Thursday, November 27, 2014

Bono: Comic Super-Hero


New comic book details Bono's life and career


A new comic book chronicles U2 front man Bono's life in vivid color.

The life of U2's front man Bono is the subject of the latest edition of Bluewater Production's Fame comic book series. The glossy tracks the Irishman's boyhood, his music career and humanitarian work. It also features Bloody Sunday, the 1972 shooting of protesters in Northern Ireland, which later inspired the U2 single, Sunday Bloody Sunday. "Fame" is available in print and digital form on November 19.

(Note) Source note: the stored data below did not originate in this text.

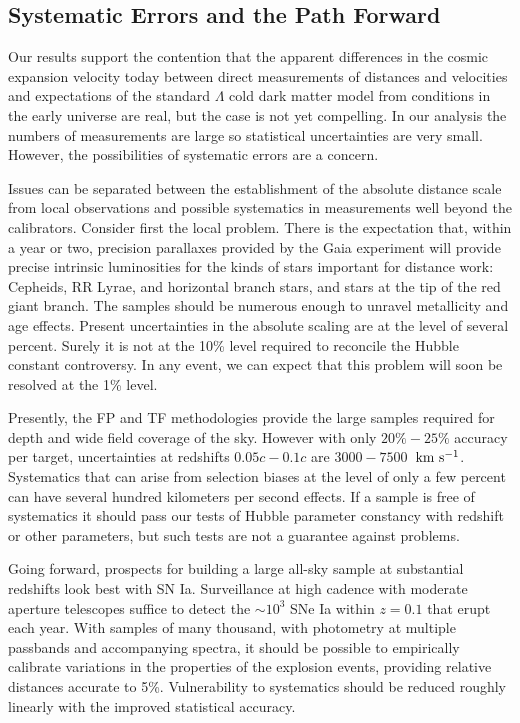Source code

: \documentclass[twocolumn]{aastex63}
\newcommand{\kms}{\mbox{${\rm km~s^{-1}}$}}
\begin{document}

\subsection{Systematic Errors and the Path Forward}

Our results support the contention that the apparent differences in the cosmic expansion velocity today between direct measurements of distances and velocities and expectations of the standard $\Lambda$ cold dark matter model from conditions in the early universe are real, but the case is not yet compelling.  In our analysis the numbers of measurements are large so statistical uncertainties are very small.  However, the possibilities of systematic errors are a concern.

Issues can be separated between the establishment of the absolute distance scale from local observations and possible systematics in measurements well beyond the calibrators.  Consider first the local problem.  There is the expectation that, within a year or two, precision parallaxes provided by the Gaia experiment will provide precise intrinsic luminosities for the kinds of stars important for distance work: Cepheids, RR Lyrae, and horizontal branch stars, and stars at the tip of the red giant branch.  The samples should be numerous enough to unravel metallicity and age effects.  Present uncertainties in the absolute scaling are at the level of several percent.  Surely it is not at the 10\% level required to reconcile the Hubble constant controversy.  In any event, we can expect that this problem will soon be resolved at the 1\% level.

Presently, the FP and TF methodologies provide the large samples required for depth and wide field coverage of the sky.  However with only $20\%-25\%$ accuracy per target, uncertainties at redshifts $0.05c-0.1c$ are $3000-7500$~\kms.  Systematics that can arise from selection biases at the level of only a few percent can have several hundred kilometers per second effects. If a sample is free of systematics it should pass our tests of Hubble parameter constancy with redshift or other parameters, but such tests are not a guarantee against problems.

Going forward, prospects for building a large all-sky sample at substantial redshifts look best with SN Ia.  Surveillance at high cadence with moderate aperture telescopes suffice to detect the $\sim 10^3$ SNe Ia within $z=0.1$ that erupt each year.  With samples of many thousand, with photometry at multiple passbands and accompanying spectra, it should be possible to empirically calibrate variations in the properties of the explosion events, providing relative distances accurate to 5\%.  Vulnerability to systematics should be reduced roughly linearly with the improved statistical accuracy.
\end{document}
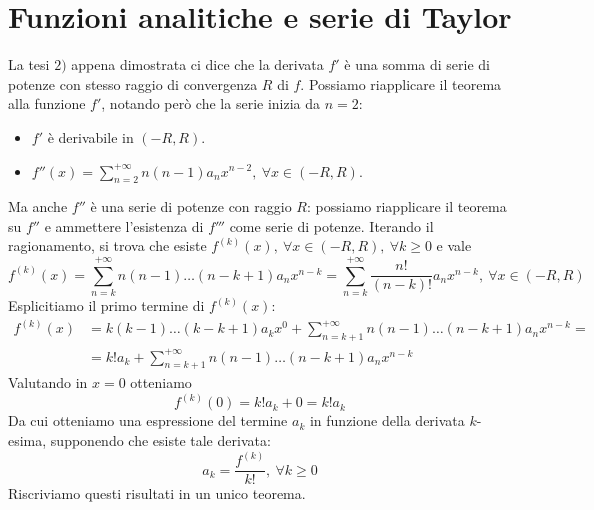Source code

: \section{Funzioni analitiche e serie di Taylor}
La tesi $2)$ appena dimostrata ci dice che la derivata $f'$ è una somma di serie di potenze con stesso raggio di convergenza $R$ di $f$. Possiamo riapplicare il teorema alla funzione $f'$, notando però che la serie inizia da $n=2$:
\begin{itemize}
	\item $f'$ è derivabile in $\left(-R,R\right)$.
	\item $\displaystyle f''(x)=\sum_{n=2}^{+\infty}n\left(n-1\right)a_nx^{n-2},\ \forall x\in\left(-R,R\right)$.
\end{itemize}
Ma anche $f''$ è una serie di potenze con raggio $R$: possiamo riapplicare il teorema su $f''$ e ammettere l'esistenza di $f'''$ come serie di potenze. Iterando il ragionamento, si trova che esiste $f^{\left(k\right)}(x),\ \forall x\in\left(-R,R\right),\ \forall k\geq 0$ e vale
\begin{equation}
	f^{\left(k\right)}(x)=\sum_{n=k}^{+\infty}n\left(n-1\right)\ldots\left(n-k+1\right)a_nx^{n-k}=\sum_{n=k}^{+\infty}\frac{n!}{\left(n-k\right)!}a_nx^{n-k},\ \forall x\in\left(-R,R\right)
\end{equation}
Esplicitiamo il primo termine di $f^{\left(k\right)}(x)$:
\begin{align*}
	f^{\left(k\right)}(x)&=k\left(k-1\right)\ldots\left(k-k+1\right)a_kx^0+\sum_{n=k+1}^{+\infty}n\left(n-1\right)\ldots\left(n-k+1\right)a_nx^{n-k}=\\
	&=k!a_k+\sum_{n=k+1}^{+\infty}n\left(n-1\right)\ldots\left(n-k+1\right)a_nx^{n-k}
\end{align*}
Valutando in $x=0$ otteniamo
\begin{equation*}
	f^{\left(k\right)}\left(0\right)=k!a_k+0=k!a_k
\end{equation*}
Da cui otteniamo una espressione del termine $a_k$ in funzione della derivata $k$-esima, supponendo che esiste tale derivata:
\begin{equation}
	a_k=\frac{f^{\left(k\right)}}{k!},\ \forall k\geq 0
\end{equation}
Riscriviamo questi risultati in un unico teorema.
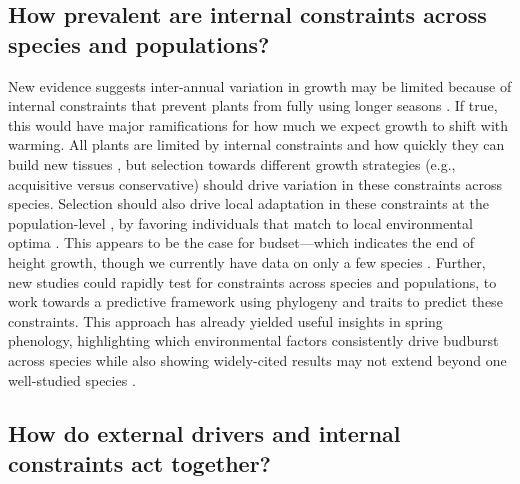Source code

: \documentclass[11pt]{article}
\begin{document}


\subsection*{How prevalent are internal constraints across species and populations?}

New evidence suggests inter-annual variation in growth may be limited because of internal constraints that prevent plants from fully using longer seasons \citep{zohner2023effect}. If true, this would have major ramifications for how much we expect growth to shift with warming. All plants are limited by internal constraints and how quickly they can build new tissues \citep{marchand2021timing,luo2024internal}, but selection towards different growth strategies (e.g., acquisitive versus conservative) should drive variation in these constraints across species. Selection should also drive local adaptation in these constraints at the population-level \citep{mckown2016impacts,soolanayakanahally2013timing}, by favoring individuals that match to local environmental optima \citep{Colautti:2010,mckown2014np}. This appears to be the case for budset---which indicates the end of height growth, though we currently have data on only a few species \citep{aitken2016,zeng2024weak}. Further, new studies could rapidly test for constraints across species and populations, to work towards a predictive framework using phylogeny and traits to predict these constraints. This approach has already yielded useful insights in spring phenology, highlighting which environmental factors consistently drive budburst across species while also showing widely-cited results may not extend beyond one well-studied species \citep{morales2024phylogenetic}. %

\subsection*{How do external drivers and internal constraints act together?}
\end{document}
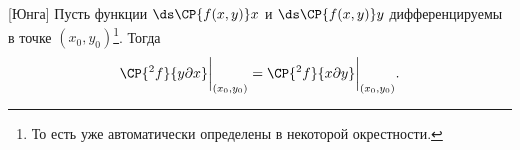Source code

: [Юнга]\label{Ung}
	 Пусть функции $\ds\CP{f(x,y)}x$ и $\ds\CP{f(x,y)}y$ дифференцируемы в точке $(x_0,y_0)$\footnote{То есть уже автоматически определены в некоторой окрестности.}.
	 Тогда \[\CP{^2f}{y\partial x}\bigg|_{(x_0,y_0)} = \CP{^2f}{x\partial y}\bigg|_{(x_0,y_0)}.\]
	 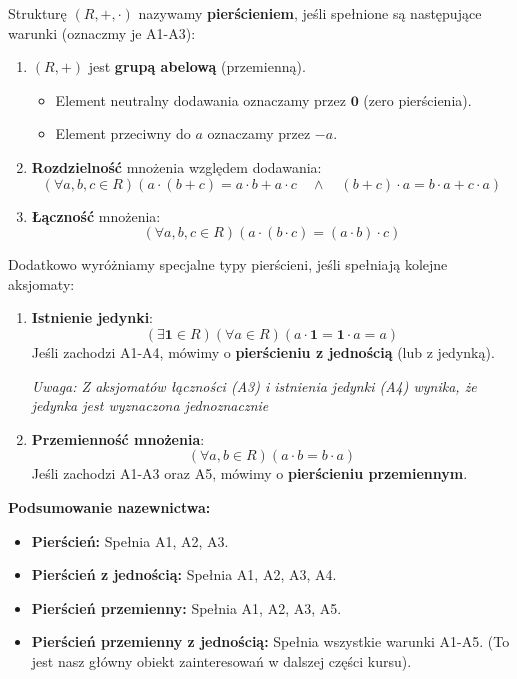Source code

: \begin{definition}
    Strukturę $(R, +, \cdot)$ nazywamy \textbf{pierścieniem}, jeśli spełnione są następujące warunki (oznaczmy je A1-A3):
    \begin{enumerate}[label=A\arabic*.]
        \item $(R, +)$ jest \textbf{grupą abelową} (przemienną).
        \begin{itemize}
            \item Element neutralny dodawania oznaczamy przez $\mathbf{0}$ (zero pierścienia).
            \item Element przeciwny do $a$ oznaczamy przez $-a$.
        \end{itemize}
        \item \textbf{Rozdzielność} mnożenia względem dodawania:
        \[ (\forall a,b,c \in R) \left( a \cdot (b+c) = a \cdot b + a \cdot c \quad \land \quad (b+c) \cdot a = b \cdot a + c \cdot a \right) \]
        \item \textbf{Łączność} mnożenia:
        \[ (\forall a,b,c \in R) \left( a \cdot (b \cdot c) = (a \cdot b) \cdot c \right) \]
    \end{enumerate}
    
    Dodatkowo wyróżniamy specjalne typy pierścieni, jeśli spełniają kolejne aksjomaty:
    \begin{enumerate}[label=A\arabic*., start=4]
        \item \textbf{Istnienie jedynki}:
        \[ (\exists \mathbf{1} \in R)(\forall a \in R) (a \cdot \mathbf{1} = \mathbf{1} \cdot a = a) \]
        Jeśli zachodzi A1-A4, mówimy o \textbf{pierścieniu z jednością} (lub z jedynką).
        
	\textit{Uwaga: Z aksjomatów łączności (A3) i istnienia jedynki (A4) wynika, że jedynka jest wyznaczona jednoznacznie}
        \item \textbf{Przemienność mnożenia}:
        \[ (\forall a,b \in R) (a \cdot b = b \cdot a) \]
        Jeśli zachodzi A1-A3 oraz A5, mówimy o \textbf{pierścieniu przemiennym}.
    \end{enumerate}
\end{definition}

\noindent \textbf{Podsumowanie nazewnictwa:}
\begin{itemize}
    \item \textbf{Pierścień:} Spełnia A1, A2, A3.
    \item \textbf{Pierścień z jednością:} Spełnia A1, A2, A3, A4.
    \item \textbf{Pierścień przemienny:} Spełnia A1, A2, A3, A5.
    \item \textbf{Pierścień przemienny z jednością:} Spełnia wszystkie warunki A1-A5. (To jest nasz główny obiekt zainteresowań w dalszej części kursu).
\end{itemize}

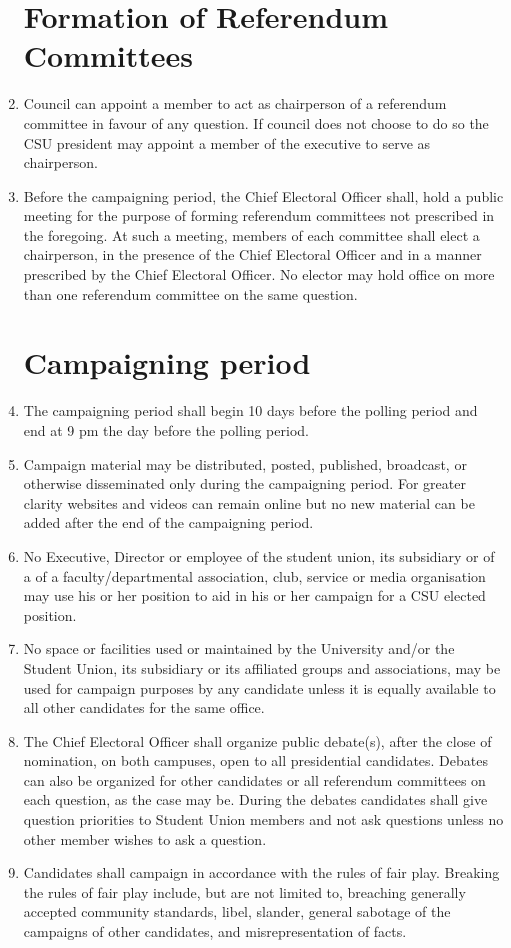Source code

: \documentclass[oneside]{book}
\begin{document}
\begin{enumerate}
\section{\label{Formation_of_Referendum_Committees}Formation of Referendum
Committees }
\item Council can appoint a member to act as chairperson of a referendum
committee in favour of any question. If council does not choose to
do so the CSU president may appoint a member of the executive to serve
as chairperson. 
\item Before the campaigning period, the Chief Electoral Officer shall,
hold a public meeting for the purpose of forming referendum committees
not prescribed in the foregoing. At such a meeting, members of each
committee shall elect a chairperson, in the presence of the Chief
Electoral Officer and in a manner prescribed by the Chief Electoral
Officer. No elector may hold office on more than one referendum committee
on the same question. 

\section{\label{Campaigning_period}Campaigning period }
\item The campaigning period shall begin 10 days before the polling period
and end at 9 pm the day before the polling period. 
\item Campaign material may be distributed, posted, published, broadcast,
or otherwise disseminated only during the campaigning period. For
greater clarity websites and videos can remain online but no new material
can be added after the end of the campaigning period. 
\item No Executive, Director or employee of the student union, its subsidiary
or of a of a faculty/departmental association, club, service or media
organisation may use his or her position to aid in his or her campaign
for a CSU elected position. 
\item No space or facilities used or maintained by the University and/or
the Student Union, its subsidiary or its affiliated groups and associations,
may be used for campaign purposes by any candidate unless it is equally
available to all other candidates for the same office. 
\item The Chief Electoral Officer shall organize public debate(s), after
the close of nomination, on both campuses, open to all presidential
candidates. Debates can also be organized for other candidates or
all referendum committees on each question, as the case may be. During
the debates candidates shall give question priorities to Student Union
members and not ask questions unless no other member wishes to ask
a question. 
\item Candidates shall campaign in accordance with the rules of fair play.
Breaking the rules of fair play include, but are not limited to, breaching
generally accepted community standards, libel, slander, general sabotage
of the campaigns of other candidates, and misrepresentation of facts. 


\end{enumerate}
\end{document}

Written by  Michael L. Frizell with artists, David Frizell (cover), Gary Scott Beatty(letterer), and  Jayfri Hashim (colourist, penciler).


Wednesday, November 26, 2014

Bono out of action for `three months'

U2

Bono will be out of action for "at least three months" following his bicycle accident in New York last week which saw him undergo five hours of surgery after he suffered serious arm and face injuries.

The Sunday Independent reports that the singer's injuries could postpone U2's world tour, which they plan to kick off in the US next year.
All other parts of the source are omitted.